Try it - Check each line of the entries below for the string "celsius"; copy every line where it appears.

Extracted records -
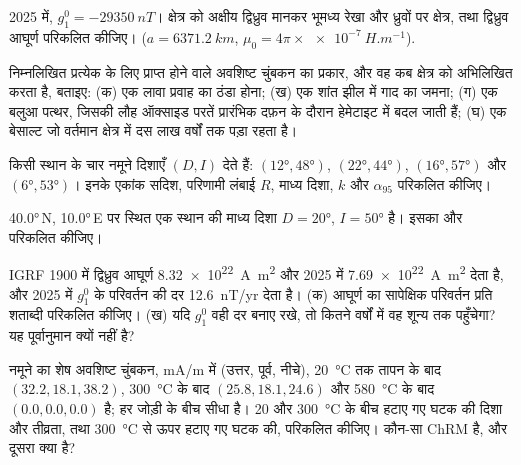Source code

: \begin{exercise}[$\star$]\label{exo:b3:palaeomagnetism:3}
2025 में, $g_1^0 = \qty{-29350}{nT}$। क्षेत्र को अक्षीय द्विध्रुव मानकर
भूमध्य रेखा और ध्रुवों पर क्षेत्र, तथा द्विध्रुव आघूर्ण परिकलित कीजिए।
($a = \qty{6371.2}{km}$, $\mu_0 = 4\pi\times\qty{e-7}{H.m^{-1}}$).
\end{exercise}

\begin{exercise}[$\star$]\label{exo:b3:palaeomagnetism:4}
निम्नलिखित प्रत्येक के लिए प्राप्त होने वाले अवशिष्ट चुंबकन का प्रकार, और वह कब क्षेत्र को अभिलिखित करता है, बताइए: (क) एक लावा प्रवाह का ठंडा होना;
(ख) एक शांत झील में गाद का जमना; (ग) एक बलुआ पत्थर, जिसकी
लौह ऑक्साइड परतें प्रारंभिक दफ़न के दौरान हेमेटाइट में बदल जाती हैं; (घ) एक बेसाल्ट जो
वर्तमान क्षेत्र में दस लाख वर्षों तक पड़ा रहता है।
\end{exercise}

\begin{exercise}[$\star\star$]\label{exo:b3:palaeomagnetism:5}
किसी स्थान के चार नमूने दिशाएँ $(D, I)$ देते हैं: $(\ang{12}, \ang{48})$,
$(\ang{22}, \ang{44})$, $(\ang{16}, \ang{57})$ और $(\ang{6}, \ang{53})$।
इनके एकांक सदिश, परिणामी लंबाई $R$, माध्य दिशा, $k$
और $\alpha_{95}$ परिकलित कीजिए।
\end{exercise}

\begin{exercise}[$\star\star$]\label{exo:b3:palaeomagnetism:6}
\ang{40.0}\,N, \ang{10.0}\,E पर स्थित एक स्थान की माध्य दिशा $D = \ang{20}$,
$I = \ang{50}$ है। इसका  और  परिकलित कीजिए।
\end{exercise}

\begin{exercise}[$\star\star$]\label{exo:b3:palaeomagnetism:7}
IGRF 1900 में द्विध्रुव आघूर्ण \qty{8.32e22}{A.m^2} और
2025 में \qty{7.69e22}{A.m^2} देता है, और 2025 में $g_1^0$ के परिवर्तन की दर
\qty{+12.6}{nT/yr} देता है। (क) आघूर्ण का सापेक्षिक परिवर्तन प्रति शताब्दी
परिकलित कीजिए। (ख) यदि $g_1^0$ वही दर बनाए रखे, तो कितने वर्षों में वह शून्य तक पहुँचेगा?
यह पूर्वानुमान क्यों नहीं है?
\end{exercise}

\begin{exercise}[$\star\star$]\label{exo:b3:palaeomagnetism:8}
नमूने का शेष अवशिष्ट चुंबकन, \unit{mA/m} में (उत्तर, पूर्व, नीचे),
\qty{20}{\celsius} तक तापन के बाद $(32.2, 18.1, 38.2)$, \qty{300}{\celsius} के बाद $(25.8, 18.1, 24.6)$
और \qty{580}{\celsius} के बाद $(0.0, 0.0, 0.0)$ है; 
हर जोड़ी के बीच सीधा है। 20 और \qty{300}{\celsius} के बीच हटाए गए घटक की दिशा और
तीव्रता, तथा \qty{300}{\celsius} से ऊपर हटाए गए घटक की, परिकलित कीजिए।
कौन-सा ChRM है, और
दूसरा क्या है?
\end{exercise}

Exercise solution -
\qty{20}{\celsius} तक तापन के बाद $(32.2, 18.1, 38.2)$, \qty{300}{\celsius} के बाद $(25.8, 18.1, 24.6)$
और \qty{580}{\celsius} के बाद $(0.0, 0.0, 0.0)$ है; 
हर जोड़ी के बीच सीधा है। 20 और \qty{300}{\celsius} के बीच हटाए गए घटक की दिशा और
तीव्रता, तथा \qty{300}{\celsius} से ऊपर हटाए गए घटक की, परिकलित कीजिए।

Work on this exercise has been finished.